▸ Given entries
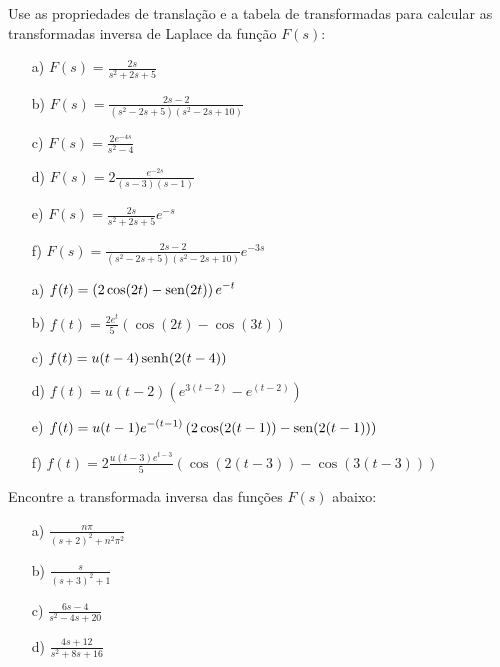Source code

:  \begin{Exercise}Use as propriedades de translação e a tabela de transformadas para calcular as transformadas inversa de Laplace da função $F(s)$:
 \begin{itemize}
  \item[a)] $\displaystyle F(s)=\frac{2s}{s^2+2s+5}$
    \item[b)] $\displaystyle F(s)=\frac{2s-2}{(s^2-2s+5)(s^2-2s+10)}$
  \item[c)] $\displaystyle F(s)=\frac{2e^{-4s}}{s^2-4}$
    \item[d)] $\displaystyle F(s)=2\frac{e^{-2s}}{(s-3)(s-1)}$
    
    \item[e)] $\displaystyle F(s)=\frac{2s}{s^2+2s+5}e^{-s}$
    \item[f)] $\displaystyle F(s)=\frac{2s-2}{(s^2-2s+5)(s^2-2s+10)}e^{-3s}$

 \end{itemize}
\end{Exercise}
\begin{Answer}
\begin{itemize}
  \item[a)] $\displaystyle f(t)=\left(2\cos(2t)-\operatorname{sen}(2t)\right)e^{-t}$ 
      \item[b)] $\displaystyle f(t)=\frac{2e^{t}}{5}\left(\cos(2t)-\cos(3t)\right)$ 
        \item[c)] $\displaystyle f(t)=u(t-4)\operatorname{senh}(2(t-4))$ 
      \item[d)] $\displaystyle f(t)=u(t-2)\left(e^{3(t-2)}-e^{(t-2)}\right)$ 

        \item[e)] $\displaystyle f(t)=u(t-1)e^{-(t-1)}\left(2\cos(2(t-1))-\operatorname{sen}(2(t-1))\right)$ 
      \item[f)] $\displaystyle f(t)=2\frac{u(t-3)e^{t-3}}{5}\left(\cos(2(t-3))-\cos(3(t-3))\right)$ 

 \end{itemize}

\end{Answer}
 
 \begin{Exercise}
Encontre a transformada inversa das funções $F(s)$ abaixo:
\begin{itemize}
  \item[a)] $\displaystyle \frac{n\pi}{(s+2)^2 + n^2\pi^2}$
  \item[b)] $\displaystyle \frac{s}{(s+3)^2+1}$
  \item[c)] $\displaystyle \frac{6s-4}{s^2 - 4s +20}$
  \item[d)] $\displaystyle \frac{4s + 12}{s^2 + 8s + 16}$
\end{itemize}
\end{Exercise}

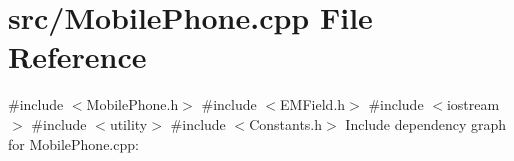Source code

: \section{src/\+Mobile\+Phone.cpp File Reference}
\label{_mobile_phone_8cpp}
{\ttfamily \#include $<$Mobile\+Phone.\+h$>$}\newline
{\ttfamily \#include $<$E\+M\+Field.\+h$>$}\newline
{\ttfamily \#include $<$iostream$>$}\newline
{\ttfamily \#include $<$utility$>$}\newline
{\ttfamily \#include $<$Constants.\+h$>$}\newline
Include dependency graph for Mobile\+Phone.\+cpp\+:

* * *

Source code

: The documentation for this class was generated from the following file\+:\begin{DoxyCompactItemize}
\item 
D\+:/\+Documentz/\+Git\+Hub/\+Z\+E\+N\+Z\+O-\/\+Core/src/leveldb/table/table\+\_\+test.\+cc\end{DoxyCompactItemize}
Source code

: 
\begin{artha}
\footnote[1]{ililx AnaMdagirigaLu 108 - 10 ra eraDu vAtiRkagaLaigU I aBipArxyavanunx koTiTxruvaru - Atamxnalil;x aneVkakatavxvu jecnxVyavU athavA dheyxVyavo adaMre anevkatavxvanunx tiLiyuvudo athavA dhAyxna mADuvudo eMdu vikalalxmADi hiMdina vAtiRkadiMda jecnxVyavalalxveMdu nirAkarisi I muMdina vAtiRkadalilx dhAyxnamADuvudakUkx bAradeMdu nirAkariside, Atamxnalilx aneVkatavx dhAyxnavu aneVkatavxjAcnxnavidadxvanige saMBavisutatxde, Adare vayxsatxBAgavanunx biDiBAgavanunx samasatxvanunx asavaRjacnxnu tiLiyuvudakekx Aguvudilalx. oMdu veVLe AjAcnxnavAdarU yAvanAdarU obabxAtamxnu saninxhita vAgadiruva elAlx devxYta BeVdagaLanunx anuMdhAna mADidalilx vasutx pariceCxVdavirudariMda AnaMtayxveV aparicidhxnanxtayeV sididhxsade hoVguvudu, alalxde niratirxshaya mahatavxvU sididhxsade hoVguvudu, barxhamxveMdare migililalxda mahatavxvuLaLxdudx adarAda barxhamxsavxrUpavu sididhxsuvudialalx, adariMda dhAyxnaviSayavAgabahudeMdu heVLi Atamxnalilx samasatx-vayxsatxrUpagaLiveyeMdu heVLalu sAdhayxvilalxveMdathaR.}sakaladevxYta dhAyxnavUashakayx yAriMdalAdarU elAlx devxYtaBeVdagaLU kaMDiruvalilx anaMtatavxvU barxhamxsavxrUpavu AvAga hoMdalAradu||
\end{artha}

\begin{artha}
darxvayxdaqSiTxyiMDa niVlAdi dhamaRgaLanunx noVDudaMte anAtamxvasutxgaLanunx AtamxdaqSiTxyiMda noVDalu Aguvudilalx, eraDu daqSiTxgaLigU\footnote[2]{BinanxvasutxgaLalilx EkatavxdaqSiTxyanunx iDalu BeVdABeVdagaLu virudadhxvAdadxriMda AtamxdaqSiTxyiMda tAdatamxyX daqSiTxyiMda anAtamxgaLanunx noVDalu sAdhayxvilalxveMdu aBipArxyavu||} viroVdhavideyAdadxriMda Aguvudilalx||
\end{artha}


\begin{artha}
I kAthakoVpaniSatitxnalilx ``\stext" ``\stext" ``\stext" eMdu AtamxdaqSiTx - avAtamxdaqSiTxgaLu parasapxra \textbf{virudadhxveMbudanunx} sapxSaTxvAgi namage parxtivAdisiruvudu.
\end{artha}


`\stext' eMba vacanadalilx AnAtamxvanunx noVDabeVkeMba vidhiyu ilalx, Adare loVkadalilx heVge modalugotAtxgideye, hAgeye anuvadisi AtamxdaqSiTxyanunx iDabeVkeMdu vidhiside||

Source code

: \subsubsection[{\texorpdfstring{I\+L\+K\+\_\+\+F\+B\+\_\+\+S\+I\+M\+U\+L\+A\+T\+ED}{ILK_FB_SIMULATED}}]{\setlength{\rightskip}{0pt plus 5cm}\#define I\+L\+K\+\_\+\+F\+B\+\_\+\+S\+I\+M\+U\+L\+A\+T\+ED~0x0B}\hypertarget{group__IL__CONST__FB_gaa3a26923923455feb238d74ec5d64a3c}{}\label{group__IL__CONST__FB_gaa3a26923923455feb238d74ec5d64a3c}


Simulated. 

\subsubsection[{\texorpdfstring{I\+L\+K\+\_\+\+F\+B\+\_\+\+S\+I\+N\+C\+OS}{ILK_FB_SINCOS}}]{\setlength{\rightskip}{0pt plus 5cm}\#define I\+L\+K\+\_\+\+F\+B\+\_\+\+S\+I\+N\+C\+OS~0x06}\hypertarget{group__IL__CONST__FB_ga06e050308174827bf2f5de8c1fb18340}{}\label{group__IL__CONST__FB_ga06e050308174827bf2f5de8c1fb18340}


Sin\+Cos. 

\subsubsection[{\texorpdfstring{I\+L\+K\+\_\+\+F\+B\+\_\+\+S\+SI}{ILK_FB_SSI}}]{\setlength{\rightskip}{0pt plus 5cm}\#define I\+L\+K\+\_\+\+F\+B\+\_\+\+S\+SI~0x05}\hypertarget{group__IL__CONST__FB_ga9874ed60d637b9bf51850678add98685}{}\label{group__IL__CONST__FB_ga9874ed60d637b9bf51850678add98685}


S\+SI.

--

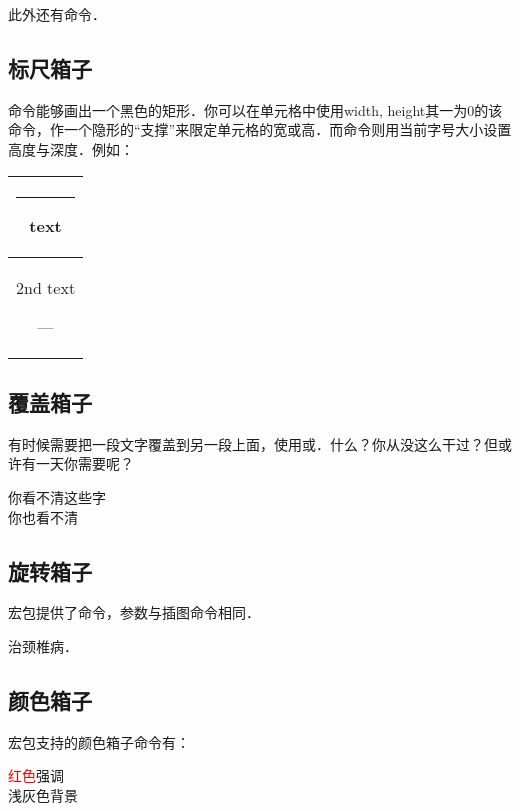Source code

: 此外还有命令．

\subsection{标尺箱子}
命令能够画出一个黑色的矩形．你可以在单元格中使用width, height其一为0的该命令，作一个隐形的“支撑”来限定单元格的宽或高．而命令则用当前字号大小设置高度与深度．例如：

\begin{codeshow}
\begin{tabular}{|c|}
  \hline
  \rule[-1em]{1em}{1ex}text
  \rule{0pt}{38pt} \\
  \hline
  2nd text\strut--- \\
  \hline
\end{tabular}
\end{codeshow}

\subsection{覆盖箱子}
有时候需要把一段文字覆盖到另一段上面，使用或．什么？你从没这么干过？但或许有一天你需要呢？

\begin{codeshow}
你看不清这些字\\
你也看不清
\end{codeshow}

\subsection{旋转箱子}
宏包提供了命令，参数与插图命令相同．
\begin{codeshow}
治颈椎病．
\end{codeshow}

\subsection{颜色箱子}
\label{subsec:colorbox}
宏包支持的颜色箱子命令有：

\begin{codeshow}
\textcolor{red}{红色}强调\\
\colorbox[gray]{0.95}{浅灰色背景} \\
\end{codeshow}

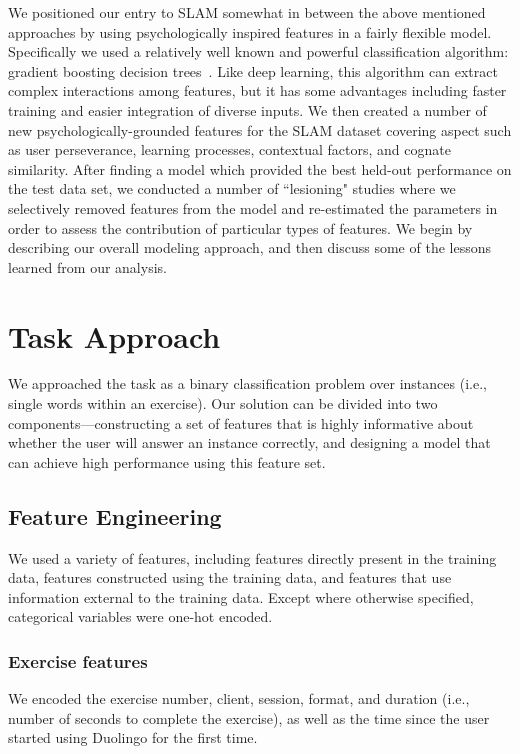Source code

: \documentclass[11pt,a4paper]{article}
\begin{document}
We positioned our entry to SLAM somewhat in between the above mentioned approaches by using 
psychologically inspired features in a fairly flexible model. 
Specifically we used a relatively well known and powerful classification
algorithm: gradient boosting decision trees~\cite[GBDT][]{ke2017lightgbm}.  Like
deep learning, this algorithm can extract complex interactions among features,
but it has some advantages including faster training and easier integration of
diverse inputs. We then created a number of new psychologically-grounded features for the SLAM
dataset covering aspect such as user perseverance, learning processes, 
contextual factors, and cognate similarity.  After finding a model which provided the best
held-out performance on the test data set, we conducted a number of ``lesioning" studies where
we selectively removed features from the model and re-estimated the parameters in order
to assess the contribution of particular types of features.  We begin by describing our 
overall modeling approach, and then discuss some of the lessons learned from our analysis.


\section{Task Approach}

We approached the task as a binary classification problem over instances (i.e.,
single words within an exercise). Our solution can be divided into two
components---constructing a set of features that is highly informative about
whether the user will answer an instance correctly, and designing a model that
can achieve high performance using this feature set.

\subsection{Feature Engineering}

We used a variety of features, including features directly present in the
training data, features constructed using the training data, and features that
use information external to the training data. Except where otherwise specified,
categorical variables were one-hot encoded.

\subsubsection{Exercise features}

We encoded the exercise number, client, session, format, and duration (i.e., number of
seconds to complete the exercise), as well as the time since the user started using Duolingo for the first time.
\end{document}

▸ Your objective
The answer should be nothing but the number of lines in this data that include "SLAM".

▸ Answer space
2